Comme le lendemain de mon arrivée était un Dimanche, j’employai le reste de la journée à préparer un autel dans la chapelle, qui vient d’être construite et qui servira plus tard de presbytère. Chacun s’empressa de me venir en aide et le soir à sept heures, au son de l’Angelus, tout était prêt pour la prière.
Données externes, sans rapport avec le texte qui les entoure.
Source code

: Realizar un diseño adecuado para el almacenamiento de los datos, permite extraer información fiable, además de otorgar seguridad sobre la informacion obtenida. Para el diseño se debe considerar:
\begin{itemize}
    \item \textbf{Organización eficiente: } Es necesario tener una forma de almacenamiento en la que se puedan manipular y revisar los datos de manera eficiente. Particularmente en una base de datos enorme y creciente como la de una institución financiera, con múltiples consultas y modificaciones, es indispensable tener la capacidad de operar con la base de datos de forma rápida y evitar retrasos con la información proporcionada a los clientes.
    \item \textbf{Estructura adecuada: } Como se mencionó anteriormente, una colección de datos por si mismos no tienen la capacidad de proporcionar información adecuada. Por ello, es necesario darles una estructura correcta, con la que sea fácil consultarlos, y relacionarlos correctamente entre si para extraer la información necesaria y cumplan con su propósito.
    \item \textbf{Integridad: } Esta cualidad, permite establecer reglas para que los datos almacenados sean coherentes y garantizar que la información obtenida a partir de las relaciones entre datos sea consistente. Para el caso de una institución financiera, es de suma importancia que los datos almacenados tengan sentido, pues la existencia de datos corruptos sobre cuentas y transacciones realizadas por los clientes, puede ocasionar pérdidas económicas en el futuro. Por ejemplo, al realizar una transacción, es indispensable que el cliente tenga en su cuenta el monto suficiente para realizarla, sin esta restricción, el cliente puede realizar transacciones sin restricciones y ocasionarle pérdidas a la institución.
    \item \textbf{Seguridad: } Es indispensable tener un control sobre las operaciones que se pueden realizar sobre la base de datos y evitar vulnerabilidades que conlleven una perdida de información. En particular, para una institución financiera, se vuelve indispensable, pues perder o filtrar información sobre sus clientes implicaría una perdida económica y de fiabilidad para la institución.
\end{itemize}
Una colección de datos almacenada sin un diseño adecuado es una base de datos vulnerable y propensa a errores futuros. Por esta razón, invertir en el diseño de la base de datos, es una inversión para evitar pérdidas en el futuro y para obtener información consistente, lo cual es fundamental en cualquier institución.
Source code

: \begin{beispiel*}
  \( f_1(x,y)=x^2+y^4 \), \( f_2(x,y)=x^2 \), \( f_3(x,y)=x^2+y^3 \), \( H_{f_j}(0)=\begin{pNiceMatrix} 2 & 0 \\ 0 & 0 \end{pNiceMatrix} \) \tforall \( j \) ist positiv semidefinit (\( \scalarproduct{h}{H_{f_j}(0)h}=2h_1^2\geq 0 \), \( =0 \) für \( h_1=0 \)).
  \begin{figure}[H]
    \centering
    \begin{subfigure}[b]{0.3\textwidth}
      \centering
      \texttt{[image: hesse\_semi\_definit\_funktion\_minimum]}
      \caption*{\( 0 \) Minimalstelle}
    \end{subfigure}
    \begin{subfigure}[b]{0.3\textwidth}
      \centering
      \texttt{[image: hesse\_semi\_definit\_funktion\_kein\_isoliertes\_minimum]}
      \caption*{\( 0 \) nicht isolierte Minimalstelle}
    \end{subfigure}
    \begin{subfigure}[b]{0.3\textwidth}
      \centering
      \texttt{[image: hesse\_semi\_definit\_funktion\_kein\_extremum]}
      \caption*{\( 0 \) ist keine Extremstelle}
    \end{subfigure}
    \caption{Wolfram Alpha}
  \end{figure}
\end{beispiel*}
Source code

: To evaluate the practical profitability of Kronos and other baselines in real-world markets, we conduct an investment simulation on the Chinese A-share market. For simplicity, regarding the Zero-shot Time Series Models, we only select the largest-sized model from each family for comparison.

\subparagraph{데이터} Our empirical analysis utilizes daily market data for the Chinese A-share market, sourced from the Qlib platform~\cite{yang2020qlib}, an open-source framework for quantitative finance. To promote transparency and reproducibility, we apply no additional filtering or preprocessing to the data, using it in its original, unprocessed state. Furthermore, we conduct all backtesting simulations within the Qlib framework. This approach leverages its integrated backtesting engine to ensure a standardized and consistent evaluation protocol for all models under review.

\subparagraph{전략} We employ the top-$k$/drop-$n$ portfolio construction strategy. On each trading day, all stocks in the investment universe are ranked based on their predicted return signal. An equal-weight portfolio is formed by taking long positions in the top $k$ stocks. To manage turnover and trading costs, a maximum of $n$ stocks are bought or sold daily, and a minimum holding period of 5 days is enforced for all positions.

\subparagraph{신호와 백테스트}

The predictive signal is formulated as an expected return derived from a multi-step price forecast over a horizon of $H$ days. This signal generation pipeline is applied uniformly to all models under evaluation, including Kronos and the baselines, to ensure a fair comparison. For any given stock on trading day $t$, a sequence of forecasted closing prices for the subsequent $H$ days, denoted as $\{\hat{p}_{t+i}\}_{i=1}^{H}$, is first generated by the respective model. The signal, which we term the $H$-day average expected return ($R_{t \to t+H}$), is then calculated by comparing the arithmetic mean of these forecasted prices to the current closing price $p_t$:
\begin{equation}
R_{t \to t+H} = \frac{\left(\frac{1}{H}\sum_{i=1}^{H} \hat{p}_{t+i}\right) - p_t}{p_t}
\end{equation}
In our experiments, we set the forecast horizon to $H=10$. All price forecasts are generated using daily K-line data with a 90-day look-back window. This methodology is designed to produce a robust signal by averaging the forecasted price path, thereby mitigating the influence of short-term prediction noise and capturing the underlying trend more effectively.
Tous accoururent depuis le premier jusqu’au dernier. La joie rayonnait sur tous les visages, je fis une instruction pour les préparer à bien profiter des grâces du bon Dieux. Pendant les huit jours de mission que je leur ai donnés, tous sans exception se sont empressés de venir entendre la parole de Dieu, tous se sont confessés et ont eu le bonheur de s’approcher de la table Sainte. J’ai donné la Sainte communion à 115 personnes, y compris sept enfants qui la recevaient pour la première fois, j’ai confessé 21 petits enfants, fait 5 baptêmes et 4 mariages. Mais ce qui a mis le comble à ma joie ça été la réception dans le sein de l’Église Catholique d’un jeune homme de 25 ans, natif de l’Île Jersey. Depuis deux ans qu’il est dans ce lieu, il a fait l’édification de tout le monde, il assistait régulièrement à la prière publique du Dimanche ; et à mon arrivée, il s’est empressé de venir me demander en grâce de le recevoir dans notre sainte religion. En satisfaisant son bon désir, j’ai mis le comble à son bonheur. La mission terminée, il fallut me séparer de ces braves gens auxquels je m’étais déjà attaché. Tout le monde pleurait et je ne pus les quitter sans leur promettre de suplier Votre Grandeur de leur envoyer un prêtre au plus tot ; promesse que j’accomplis aujourd’hui en vous soumettant les besoins spirituels de cette population.

Avant d’arriver à Natashquan, éloigné de 30 lieues de la Pointe des Esquimeaux, j’avais quatre postes à visiter, Corneille, Watsheshoo, Nabessipi et la rivière Aguanus ; mais dans chaque place il n’y a qu’une famille excepté dans les environ de Watsheshoo où il y en a quatre. Partout j’ai trouvé de bons canadiens, heureux de recevoir ma visite et zélés pour remplir tous les devoirs de religion. Dans ces quatre postes, j’ai vu 7 familles ; j’ai confessé et communié 25 personnes, et fait deux baptêmes et un mariage.

Mr Plamondon termina sa mission le onze Août chez Labadie à la Longue Pointe, maintenant Lourdes de Blanc Sablons, et s’embarquât avec Nazaire Blais (frère de Narcisse) pour monter à Quebec où il arriva le 30 du même mois.

Voila pour Mr Plamondon, il était vicaire à St Roch de Quebec.